Hello…I hope this great community can kindly share any advice, tips and personal experiences with me.
I have been using an iMac + Stan + RStan + RStudio, and have been delighted with how fantastic it all works…brilliant job developers! The models I fit are non-linear mixed effect models with perhaps 50-500 parameters, 4 chains/cores. Great MCMC sampling in about 5-20 minutes, that I review/check using my own R code in RStudio. For some intensive tasks (like LOO CV) the above 5-20 minutes is not ideal, especially if you wish to compare LOO CV performance across models.
Now my iMac is 7 years old, I would like to buy a new computer that can run the above models/tools/methods as well as possible. Any advice on the following would be really helpful and much appreciated, as I am really clueless hardware wise.
Mac v Windows?
I have had problems installing Stan/RStan on a Windows machine, but perhaps was unlucky. Mac worked perfectly. Do other users/developers have a preference here?
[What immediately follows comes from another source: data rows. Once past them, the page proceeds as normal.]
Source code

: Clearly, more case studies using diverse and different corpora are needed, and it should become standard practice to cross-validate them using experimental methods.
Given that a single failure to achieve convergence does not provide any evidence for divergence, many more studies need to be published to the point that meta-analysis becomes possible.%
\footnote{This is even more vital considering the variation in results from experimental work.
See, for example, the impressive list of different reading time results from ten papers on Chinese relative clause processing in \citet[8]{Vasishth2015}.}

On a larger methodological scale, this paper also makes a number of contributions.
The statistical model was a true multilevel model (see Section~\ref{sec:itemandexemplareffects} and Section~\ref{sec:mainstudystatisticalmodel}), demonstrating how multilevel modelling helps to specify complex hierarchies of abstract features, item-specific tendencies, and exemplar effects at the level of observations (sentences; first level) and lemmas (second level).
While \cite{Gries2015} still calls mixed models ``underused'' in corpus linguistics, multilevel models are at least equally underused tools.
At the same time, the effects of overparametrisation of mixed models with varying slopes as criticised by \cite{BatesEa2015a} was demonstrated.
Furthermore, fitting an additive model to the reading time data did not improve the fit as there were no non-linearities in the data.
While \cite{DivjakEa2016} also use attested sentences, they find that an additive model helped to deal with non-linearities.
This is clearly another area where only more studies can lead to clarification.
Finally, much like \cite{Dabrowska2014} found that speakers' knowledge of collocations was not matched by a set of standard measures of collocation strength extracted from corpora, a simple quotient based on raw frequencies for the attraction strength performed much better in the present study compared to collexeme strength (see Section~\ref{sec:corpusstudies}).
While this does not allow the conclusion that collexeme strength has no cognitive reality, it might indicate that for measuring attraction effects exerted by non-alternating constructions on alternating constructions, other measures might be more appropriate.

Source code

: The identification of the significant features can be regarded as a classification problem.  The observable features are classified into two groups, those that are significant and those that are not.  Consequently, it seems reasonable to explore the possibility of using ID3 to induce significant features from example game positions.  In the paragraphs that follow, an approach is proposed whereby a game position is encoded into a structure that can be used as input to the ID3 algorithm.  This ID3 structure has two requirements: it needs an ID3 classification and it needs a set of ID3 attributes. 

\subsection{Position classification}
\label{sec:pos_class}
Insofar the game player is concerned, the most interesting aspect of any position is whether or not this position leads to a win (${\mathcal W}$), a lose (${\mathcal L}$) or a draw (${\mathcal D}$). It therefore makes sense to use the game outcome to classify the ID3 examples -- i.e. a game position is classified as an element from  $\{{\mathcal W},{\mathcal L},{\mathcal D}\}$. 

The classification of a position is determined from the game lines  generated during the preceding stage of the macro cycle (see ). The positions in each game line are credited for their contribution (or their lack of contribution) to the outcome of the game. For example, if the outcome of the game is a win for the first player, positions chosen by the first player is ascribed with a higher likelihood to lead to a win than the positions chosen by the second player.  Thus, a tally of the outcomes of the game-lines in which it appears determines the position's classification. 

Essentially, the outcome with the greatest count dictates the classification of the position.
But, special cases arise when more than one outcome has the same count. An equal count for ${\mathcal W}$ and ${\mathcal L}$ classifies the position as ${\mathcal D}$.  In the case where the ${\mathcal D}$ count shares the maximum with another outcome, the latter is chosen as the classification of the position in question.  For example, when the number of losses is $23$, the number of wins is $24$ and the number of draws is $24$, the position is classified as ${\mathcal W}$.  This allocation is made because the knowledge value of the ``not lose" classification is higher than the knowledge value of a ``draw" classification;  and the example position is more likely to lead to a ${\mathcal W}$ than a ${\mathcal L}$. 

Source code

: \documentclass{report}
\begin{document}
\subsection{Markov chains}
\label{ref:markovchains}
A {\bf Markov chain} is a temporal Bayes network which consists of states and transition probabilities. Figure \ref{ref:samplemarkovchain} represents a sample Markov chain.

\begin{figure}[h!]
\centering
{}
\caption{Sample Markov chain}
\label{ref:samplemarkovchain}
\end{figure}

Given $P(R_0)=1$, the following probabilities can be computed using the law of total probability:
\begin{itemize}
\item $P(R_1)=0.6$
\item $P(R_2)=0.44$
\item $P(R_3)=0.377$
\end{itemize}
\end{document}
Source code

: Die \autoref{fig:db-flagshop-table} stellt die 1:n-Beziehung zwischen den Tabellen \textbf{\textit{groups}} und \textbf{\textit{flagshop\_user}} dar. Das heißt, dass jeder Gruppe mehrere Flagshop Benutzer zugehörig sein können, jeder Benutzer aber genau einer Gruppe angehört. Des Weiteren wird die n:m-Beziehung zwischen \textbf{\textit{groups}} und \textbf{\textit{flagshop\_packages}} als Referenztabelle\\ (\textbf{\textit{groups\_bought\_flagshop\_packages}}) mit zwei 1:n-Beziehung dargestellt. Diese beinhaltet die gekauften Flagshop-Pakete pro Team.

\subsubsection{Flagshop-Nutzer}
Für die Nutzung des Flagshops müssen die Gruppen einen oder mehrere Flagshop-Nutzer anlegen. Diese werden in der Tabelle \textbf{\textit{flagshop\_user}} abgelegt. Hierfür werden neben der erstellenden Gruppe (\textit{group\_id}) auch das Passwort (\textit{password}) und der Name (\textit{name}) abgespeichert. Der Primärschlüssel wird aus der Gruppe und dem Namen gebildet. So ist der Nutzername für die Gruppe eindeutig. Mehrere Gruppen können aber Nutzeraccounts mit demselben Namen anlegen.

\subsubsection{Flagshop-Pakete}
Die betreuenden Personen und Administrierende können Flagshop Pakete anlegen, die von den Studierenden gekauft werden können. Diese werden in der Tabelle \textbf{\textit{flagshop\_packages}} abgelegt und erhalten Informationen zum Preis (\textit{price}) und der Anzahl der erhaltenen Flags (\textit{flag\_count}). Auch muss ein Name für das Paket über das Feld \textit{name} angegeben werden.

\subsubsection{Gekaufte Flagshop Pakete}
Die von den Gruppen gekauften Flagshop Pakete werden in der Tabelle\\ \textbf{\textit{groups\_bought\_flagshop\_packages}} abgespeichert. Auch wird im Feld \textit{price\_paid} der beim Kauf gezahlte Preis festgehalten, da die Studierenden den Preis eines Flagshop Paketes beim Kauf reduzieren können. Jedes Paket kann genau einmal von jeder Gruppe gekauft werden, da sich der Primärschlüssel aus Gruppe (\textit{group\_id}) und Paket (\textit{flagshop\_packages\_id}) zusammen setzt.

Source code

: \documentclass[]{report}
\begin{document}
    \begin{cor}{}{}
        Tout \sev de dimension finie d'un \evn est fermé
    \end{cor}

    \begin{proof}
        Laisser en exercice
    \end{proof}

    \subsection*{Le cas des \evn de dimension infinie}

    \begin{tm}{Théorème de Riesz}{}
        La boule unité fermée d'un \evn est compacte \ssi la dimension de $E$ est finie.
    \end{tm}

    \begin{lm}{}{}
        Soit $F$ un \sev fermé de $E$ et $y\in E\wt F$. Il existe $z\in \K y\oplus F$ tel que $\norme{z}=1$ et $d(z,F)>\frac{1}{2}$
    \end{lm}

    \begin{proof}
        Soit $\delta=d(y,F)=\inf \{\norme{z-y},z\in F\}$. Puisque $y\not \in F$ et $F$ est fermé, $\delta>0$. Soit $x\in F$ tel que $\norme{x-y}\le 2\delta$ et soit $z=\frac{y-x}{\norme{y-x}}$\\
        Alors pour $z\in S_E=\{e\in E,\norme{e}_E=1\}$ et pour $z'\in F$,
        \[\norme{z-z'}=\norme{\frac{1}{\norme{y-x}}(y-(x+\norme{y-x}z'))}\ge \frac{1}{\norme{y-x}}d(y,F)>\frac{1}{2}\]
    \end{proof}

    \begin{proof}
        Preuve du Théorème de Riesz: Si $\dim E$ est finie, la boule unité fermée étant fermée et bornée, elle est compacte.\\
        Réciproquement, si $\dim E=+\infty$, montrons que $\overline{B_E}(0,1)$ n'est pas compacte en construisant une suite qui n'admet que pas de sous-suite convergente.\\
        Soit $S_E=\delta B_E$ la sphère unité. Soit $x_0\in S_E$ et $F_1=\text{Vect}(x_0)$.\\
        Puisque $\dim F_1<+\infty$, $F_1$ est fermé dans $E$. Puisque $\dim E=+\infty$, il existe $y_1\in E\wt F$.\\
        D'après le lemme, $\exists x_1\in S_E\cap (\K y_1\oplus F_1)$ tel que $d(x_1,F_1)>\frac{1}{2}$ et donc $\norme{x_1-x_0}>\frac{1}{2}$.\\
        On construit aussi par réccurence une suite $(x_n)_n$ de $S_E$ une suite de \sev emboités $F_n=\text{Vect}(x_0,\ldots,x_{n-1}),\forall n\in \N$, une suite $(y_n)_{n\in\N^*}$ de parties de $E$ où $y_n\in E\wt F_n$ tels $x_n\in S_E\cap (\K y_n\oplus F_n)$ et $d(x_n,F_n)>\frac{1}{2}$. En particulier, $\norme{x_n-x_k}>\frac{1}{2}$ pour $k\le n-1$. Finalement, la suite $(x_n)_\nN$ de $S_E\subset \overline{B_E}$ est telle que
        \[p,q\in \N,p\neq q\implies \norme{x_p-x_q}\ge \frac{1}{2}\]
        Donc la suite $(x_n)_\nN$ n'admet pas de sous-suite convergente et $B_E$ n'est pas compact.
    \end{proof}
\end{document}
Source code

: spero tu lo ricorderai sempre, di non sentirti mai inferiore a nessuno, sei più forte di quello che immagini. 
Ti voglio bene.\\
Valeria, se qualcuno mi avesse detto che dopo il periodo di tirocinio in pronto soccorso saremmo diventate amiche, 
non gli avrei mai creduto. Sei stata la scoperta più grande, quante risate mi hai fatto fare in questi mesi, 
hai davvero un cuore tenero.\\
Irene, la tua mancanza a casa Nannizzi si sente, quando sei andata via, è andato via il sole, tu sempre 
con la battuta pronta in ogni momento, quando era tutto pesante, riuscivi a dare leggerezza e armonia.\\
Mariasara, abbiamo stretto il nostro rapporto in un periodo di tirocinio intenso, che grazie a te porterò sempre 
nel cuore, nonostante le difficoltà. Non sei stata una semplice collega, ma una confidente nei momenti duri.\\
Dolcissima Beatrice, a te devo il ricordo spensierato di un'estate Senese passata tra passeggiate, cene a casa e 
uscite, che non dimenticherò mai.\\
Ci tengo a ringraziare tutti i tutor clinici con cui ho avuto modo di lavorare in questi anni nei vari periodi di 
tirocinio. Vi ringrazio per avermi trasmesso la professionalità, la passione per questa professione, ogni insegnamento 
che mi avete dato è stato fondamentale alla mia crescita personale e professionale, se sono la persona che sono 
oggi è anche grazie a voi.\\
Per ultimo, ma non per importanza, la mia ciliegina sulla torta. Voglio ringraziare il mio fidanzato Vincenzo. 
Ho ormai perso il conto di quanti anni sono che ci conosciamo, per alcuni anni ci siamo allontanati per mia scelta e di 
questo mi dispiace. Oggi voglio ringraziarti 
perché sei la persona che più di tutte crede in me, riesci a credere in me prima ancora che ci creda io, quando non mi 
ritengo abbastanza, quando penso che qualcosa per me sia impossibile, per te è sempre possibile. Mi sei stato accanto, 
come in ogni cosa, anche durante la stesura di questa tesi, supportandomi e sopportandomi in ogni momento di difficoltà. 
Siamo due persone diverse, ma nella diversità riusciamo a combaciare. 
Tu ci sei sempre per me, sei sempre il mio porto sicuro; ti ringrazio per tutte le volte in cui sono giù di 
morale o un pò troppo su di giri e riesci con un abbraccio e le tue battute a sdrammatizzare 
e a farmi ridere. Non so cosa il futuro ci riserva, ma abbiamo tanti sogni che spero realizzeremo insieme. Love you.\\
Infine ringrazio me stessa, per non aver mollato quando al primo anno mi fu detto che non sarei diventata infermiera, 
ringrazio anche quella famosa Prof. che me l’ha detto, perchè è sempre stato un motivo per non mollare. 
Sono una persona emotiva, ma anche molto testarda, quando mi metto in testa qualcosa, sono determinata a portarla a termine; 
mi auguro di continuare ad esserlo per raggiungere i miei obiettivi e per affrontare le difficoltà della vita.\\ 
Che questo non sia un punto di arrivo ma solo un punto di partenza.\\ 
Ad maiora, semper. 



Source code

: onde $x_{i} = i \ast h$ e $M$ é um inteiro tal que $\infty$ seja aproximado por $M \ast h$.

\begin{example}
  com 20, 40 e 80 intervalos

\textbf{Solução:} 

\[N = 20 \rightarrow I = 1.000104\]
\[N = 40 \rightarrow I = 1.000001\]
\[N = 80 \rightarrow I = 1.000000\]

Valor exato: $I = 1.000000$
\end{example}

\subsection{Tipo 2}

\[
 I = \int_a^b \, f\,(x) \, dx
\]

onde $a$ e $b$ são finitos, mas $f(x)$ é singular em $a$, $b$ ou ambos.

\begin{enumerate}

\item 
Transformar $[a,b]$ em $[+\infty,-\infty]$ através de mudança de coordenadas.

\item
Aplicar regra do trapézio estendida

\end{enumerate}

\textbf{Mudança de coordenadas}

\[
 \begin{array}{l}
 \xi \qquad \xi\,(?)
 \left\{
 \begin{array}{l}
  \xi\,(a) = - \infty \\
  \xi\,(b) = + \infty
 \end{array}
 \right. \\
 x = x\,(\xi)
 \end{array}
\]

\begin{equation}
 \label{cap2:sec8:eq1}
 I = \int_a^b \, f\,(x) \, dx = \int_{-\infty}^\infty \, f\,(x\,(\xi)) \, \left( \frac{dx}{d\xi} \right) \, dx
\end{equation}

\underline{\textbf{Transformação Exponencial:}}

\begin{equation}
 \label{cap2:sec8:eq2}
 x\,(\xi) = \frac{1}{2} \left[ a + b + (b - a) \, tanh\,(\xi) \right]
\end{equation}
Has anyone any experience with the new Mac Studio?..are you happy?
RStan v CmdStanR?
I have found RStan perfect for my needs, but understand it seems less easy to update/maintain than CmdStanR (although I may be wrong). In terms of future proofing my workflow, would people recommend I switch to using CmdStanR over RStan? I am aware of this comparison (below), but was wondering if any users/developers have recommendations for me going forward.
Any comments/thoughts would be much appreciated, Al
Regarding Mac vs Windows, CmdStanR installs pretty easily on Windows - if you have good reasons for getting a Windows box, CmdStanR should work for you. So answer to Q 1 is “either” (but almost all of the Stan devs work on Macs or Linux boxes, except for the gamers).
In terms of RStan vs CmdStanR and future-proofing your workflow, CmdStanR always runs with the latest version of Stan - now at 2.29.2. RStan is at version 2.26. So answer to Q 2 is “CmdStanR”.
Have you considered installing a Linux OS and then run R and CmdStanR?
thanks for your reply. Interesting to hear that most developers use Mac/Linux…the type of answer I was interested in knowing (i.e. if most “power” users uses Mac, then information/fixes for this OS will be fixed asap. Thanks!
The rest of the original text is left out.